The FCTC and FCA | Early Days
As a civil society organization, ASH took several actions to support the treaty process, most substantially, ASH strengthened the participation of civil society in the treaty by supporting the Framework Convention Alliance, now the Global Alliance for Tobacco Control, an alliance of non-governmental organizations that was a powerful voice and had a tremendous impact on the FCTC negotiations and the entire FCTC process.
During the early days, the FCA worked as a loose coalition until 2003, when it was first officially incorporated in Switzerland. ASH served as the secretariat of the FCA for seventeen years, and I had the honor of serving as its director during that time. It has been such an honor to engage and contribute to so many FCTC related meetings, activities, and processes all over the globe. We’ve had the privilege to work with government officials, UN representatives, foundations, media, and civil society organizations from all regions of the world to combat the tobacco epidemic.
I am extremely proud of everything the FCA achieved with our partners and friends around the WHO FCTC.
The FCA was able to form a coalition of more than 500 public health, human rights, consumer rights, women’s and children’s rights organizations and environmental activists from over 100 countries, rallying to support the development of the strongest, evidence-based, and most effective FCTC.
Working with a coalition of supportive countries, including India, Thailand, Canada, New Zealand, the island nations of the Pacific and Caribbean and the entire continent of Africa, the FCA was able to thwart the desires of tobacco producing governments that sought a weak and non-binding treaty during the FCTC negotiations. In just a few years, from the beginning of the treaty negotiations to its adoption in 2003, the FCA grew tremendously in size and influence and had a very significant impact not only on the final text of the FCTC but also its rapid entry into force and later development of guidelines and protocol.

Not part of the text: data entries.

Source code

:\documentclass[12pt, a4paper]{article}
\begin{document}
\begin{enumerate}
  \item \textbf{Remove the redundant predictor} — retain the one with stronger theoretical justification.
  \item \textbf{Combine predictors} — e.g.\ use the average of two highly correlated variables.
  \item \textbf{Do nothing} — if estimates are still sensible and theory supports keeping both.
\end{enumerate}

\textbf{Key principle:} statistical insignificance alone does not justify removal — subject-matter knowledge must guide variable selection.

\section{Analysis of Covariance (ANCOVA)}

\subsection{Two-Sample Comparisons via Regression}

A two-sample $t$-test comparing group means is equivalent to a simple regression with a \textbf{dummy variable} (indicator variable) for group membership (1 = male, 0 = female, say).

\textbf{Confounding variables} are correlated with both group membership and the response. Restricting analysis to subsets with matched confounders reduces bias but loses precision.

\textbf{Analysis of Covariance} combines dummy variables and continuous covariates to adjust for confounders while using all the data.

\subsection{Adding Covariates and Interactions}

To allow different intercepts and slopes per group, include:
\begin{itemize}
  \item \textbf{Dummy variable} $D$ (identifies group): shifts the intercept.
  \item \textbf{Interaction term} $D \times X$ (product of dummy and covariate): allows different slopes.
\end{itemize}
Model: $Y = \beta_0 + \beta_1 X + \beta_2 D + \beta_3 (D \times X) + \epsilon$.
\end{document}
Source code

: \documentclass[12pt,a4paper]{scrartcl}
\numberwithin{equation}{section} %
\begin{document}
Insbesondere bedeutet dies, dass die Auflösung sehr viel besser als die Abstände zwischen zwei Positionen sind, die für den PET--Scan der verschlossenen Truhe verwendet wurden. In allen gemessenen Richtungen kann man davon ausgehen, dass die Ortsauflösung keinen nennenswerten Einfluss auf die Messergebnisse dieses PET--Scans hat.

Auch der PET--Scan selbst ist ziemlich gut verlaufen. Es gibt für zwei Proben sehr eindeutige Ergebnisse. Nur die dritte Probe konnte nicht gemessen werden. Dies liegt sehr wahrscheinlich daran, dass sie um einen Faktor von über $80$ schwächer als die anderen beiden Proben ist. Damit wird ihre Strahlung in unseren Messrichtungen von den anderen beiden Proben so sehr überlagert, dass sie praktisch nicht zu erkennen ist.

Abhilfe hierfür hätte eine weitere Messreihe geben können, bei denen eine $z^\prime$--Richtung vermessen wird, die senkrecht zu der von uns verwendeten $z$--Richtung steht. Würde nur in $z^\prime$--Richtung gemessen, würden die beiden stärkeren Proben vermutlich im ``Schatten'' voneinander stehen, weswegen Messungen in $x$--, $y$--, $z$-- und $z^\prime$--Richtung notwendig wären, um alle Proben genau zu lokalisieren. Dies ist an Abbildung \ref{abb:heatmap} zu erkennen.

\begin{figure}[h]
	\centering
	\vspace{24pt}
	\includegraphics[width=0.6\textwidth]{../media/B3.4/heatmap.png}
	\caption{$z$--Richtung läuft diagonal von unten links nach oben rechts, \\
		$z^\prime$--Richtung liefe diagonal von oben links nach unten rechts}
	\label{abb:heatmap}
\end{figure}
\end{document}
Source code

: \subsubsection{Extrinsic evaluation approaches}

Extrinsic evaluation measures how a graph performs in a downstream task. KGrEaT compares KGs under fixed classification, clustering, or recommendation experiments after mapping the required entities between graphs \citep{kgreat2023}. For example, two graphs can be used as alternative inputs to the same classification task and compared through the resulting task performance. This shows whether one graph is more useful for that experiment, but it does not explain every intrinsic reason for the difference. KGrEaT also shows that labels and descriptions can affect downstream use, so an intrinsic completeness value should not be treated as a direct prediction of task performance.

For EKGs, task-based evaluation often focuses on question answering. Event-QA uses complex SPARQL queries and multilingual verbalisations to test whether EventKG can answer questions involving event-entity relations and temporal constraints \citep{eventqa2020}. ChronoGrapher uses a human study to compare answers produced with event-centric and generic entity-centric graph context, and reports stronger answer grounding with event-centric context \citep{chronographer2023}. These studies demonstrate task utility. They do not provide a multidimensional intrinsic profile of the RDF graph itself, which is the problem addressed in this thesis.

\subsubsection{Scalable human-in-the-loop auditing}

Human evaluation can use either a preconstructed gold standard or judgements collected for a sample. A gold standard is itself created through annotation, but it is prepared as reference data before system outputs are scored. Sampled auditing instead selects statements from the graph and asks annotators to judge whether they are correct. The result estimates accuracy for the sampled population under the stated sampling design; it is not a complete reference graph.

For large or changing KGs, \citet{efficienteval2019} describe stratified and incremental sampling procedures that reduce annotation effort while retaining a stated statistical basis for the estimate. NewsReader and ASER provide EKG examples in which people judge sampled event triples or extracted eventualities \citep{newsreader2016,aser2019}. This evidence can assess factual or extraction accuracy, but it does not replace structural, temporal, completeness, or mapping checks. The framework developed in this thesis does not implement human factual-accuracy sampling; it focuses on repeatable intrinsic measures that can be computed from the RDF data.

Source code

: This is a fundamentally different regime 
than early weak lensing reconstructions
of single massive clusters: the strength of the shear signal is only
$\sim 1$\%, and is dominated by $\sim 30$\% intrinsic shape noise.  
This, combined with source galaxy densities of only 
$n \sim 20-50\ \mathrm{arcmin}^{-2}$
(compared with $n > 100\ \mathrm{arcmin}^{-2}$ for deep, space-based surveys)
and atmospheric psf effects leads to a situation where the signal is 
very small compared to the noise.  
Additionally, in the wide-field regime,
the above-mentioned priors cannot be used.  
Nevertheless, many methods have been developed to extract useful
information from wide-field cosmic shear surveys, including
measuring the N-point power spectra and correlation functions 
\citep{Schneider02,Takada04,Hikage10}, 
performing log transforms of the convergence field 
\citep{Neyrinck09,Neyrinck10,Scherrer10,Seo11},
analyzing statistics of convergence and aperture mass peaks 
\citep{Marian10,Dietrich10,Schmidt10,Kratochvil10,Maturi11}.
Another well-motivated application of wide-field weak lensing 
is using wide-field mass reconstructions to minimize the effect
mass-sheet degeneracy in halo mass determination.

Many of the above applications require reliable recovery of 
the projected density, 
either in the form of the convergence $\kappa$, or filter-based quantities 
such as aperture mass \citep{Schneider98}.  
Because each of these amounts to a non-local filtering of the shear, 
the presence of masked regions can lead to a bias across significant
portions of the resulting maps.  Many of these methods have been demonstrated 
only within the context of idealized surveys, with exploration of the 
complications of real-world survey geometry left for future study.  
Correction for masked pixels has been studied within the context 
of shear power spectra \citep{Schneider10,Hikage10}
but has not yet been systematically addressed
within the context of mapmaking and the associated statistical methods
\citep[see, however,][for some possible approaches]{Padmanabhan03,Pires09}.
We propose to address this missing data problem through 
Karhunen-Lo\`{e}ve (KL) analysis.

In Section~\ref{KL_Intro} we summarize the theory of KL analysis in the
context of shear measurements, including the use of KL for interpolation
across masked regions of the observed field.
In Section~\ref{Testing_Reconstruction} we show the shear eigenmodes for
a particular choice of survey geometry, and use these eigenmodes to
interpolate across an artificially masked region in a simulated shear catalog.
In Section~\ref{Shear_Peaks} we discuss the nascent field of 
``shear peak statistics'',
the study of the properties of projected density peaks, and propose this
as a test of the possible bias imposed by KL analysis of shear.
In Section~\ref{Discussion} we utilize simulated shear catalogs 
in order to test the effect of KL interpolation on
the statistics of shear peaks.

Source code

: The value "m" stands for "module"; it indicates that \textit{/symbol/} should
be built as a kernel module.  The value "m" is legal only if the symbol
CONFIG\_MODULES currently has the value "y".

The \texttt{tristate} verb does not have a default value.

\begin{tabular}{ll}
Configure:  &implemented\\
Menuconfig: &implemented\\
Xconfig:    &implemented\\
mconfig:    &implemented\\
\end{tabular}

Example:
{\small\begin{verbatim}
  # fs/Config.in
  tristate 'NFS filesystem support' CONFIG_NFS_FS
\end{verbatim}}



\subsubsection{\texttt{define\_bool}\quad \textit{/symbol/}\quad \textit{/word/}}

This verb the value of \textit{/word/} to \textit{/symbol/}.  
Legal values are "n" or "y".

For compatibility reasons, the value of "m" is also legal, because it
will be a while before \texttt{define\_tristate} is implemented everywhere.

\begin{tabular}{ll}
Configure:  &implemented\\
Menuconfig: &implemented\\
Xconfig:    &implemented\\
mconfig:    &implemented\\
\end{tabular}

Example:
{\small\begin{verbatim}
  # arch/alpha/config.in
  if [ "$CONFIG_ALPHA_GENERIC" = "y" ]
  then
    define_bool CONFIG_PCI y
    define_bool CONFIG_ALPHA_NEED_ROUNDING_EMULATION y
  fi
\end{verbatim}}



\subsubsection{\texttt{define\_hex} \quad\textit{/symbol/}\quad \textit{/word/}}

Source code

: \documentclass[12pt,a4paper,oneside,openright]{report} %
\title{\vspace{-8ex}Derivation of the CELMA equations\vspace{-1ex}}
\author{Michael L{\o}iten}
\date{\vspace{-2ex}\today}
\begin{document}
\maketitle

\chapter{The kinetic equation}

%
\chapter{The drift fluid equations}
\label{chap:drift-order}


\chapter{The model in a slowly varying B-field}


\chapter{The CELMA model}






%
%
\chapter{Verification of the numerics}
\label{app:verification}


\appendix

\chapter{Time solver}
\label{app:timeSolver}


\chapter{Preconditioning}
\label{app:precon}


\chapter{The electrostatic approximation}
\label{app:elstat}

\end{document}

FCA members participated in all negotiating sessions of the FCTC, working collaboratively with governments, the WHO and other UN entities during the entire FCTC process. FCA provided educational materials, held delegates’ briefings, created a daily newsletter during the negotiations, provided tobacco control expertise, and offered in-country and regional strategic support. The FCA and its members helped shape much of the public climate that provided momentum for international regulation of the tobacco industry and then helped achieve consensus on what measures needed to be taken to reduce tobacco use.
Without the scientific, educational, media and organizing expertise of hundreds of public health, tobacco control, consumers, human rights, and other organizations worldwide, a strong FCTC Convention may not have been achieved.
The FCTC | After Adoption in 2003
The FCA and its members helped increase the speed at which countries joined the FCTC, hence also accelerating its entry into force.
After the FCTC was adopted in 2003 and opened for signature by individual nations, the FCA began an advocacy campaign, including a door-to-door campaign to permanent UN missions in New York City as the signing deadline approached in 2004. This resulted in numerous signatories of the FCTC.
Later, to accelerate the entry into force of the FCTC, the Alliance organized regional capacity building workshops in support of ratification and accession of the treaty in all six WHO regions and provided small grants to support ratification projects. Its activity at the national level was crucial to ensure that nations signed the FCTC and then ratified it within a reasonable period of time and may have contributed to the fact that the FCTC entered into force in an almost record time.
Public Record of FCA’s Contribution
The contribution of civil society networks like the FCA are recognized within the FCTC treaty in itself. Article 4.7 states that the “participation of civil society is essential in achieving the objective of the Convention and its protocols.”
Various political and global health leaders have recognized the contribution of the FCA to the FCTC process. For example:
“I regard the Framework Convention on Tobacco Control as vitally important for global health and, without a doubt, the role of the FCA in motivating, organizing and coordinating the input of civil society into the treaty-making process was crucial to its success.”
– Dr. Gro Harlem Brundtland, Director-General, World Health Organization,1998-2003 and former Prime Minister of Norway
“I had the privilege to work closely with the FCA through the development of the FCTC and to witness firsthand the expertise they bring to the process of negotiating and adopting complex policy. The importance of having non-government and government agencies work together cannot be underestimated, and FCA understands very well how to influence governments to create the best possible policies.”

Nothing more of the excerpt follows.